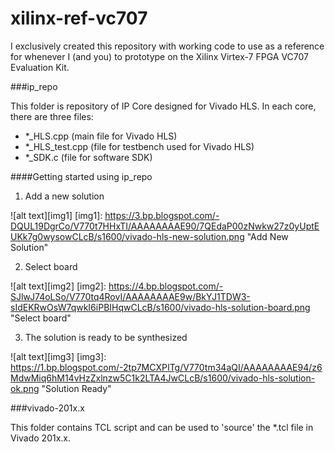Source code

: # xilinx-ref-vc707
I exclusively created this repository with working code to use as a reference for whenever I (and you) to prototype on the Xilinx Virtex-7 FPGA VC707 Evaluation Kit.

###ip_repo

This folder is repository of IP Core designed for Vivado HLS. In each core, there are three files:

- *_HLS.cpp (main file for Vivado HLS)
- *_HLS_test.cpp (file for testbench used for Vivado HLS)
- *_SDK.c (file for software SDK)

####Getting started using ip_repo

1) Add a new solution

![alt text][img1]
[img1]: https://3.bp.blogspot.com/-DQUL19DgrCo/V770t7HHxTI/AAAAAAAAE90/7QEdaP00zNwkw27z0yUptEUKk7g0wysowCLcB/s1600/vivado-hls-new-solution.png "Add New Solution"

2) Select board

![alt text][img2]
[img2]: https://4.bp.blogspot.com/-SJlwJ74oLSo/V770tq4RovI/AAAAAAAAE9w/BkYJ1TDW3-sIdEKRwOsW7qwkI6iPBIHqwCLcB/s1600/vivado-hls-solution-board.png "Select board"

3) The solution is ready to be synthesized

![alt text][img3]
[img3]: https://1.bp.blogspot.com/-2tp7MCXPITg/V770tm34aQI/AAAAAAAAE94/z6MdwMiq6hM14vHzZxlnzw5C1k2LTA4JwCLcB/s1600/vivado-hls-solution-ok.png "Solution Ready"

###vivado-201x.x

This folder contains TCL script and can be used to 'source' the *.tcl file in Vivado 201x.x.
*-*-*
* [Work request]:
Only a number is wanted here: the count of lines in the data that include the word "blogspot".

* [Answer for the task]:
3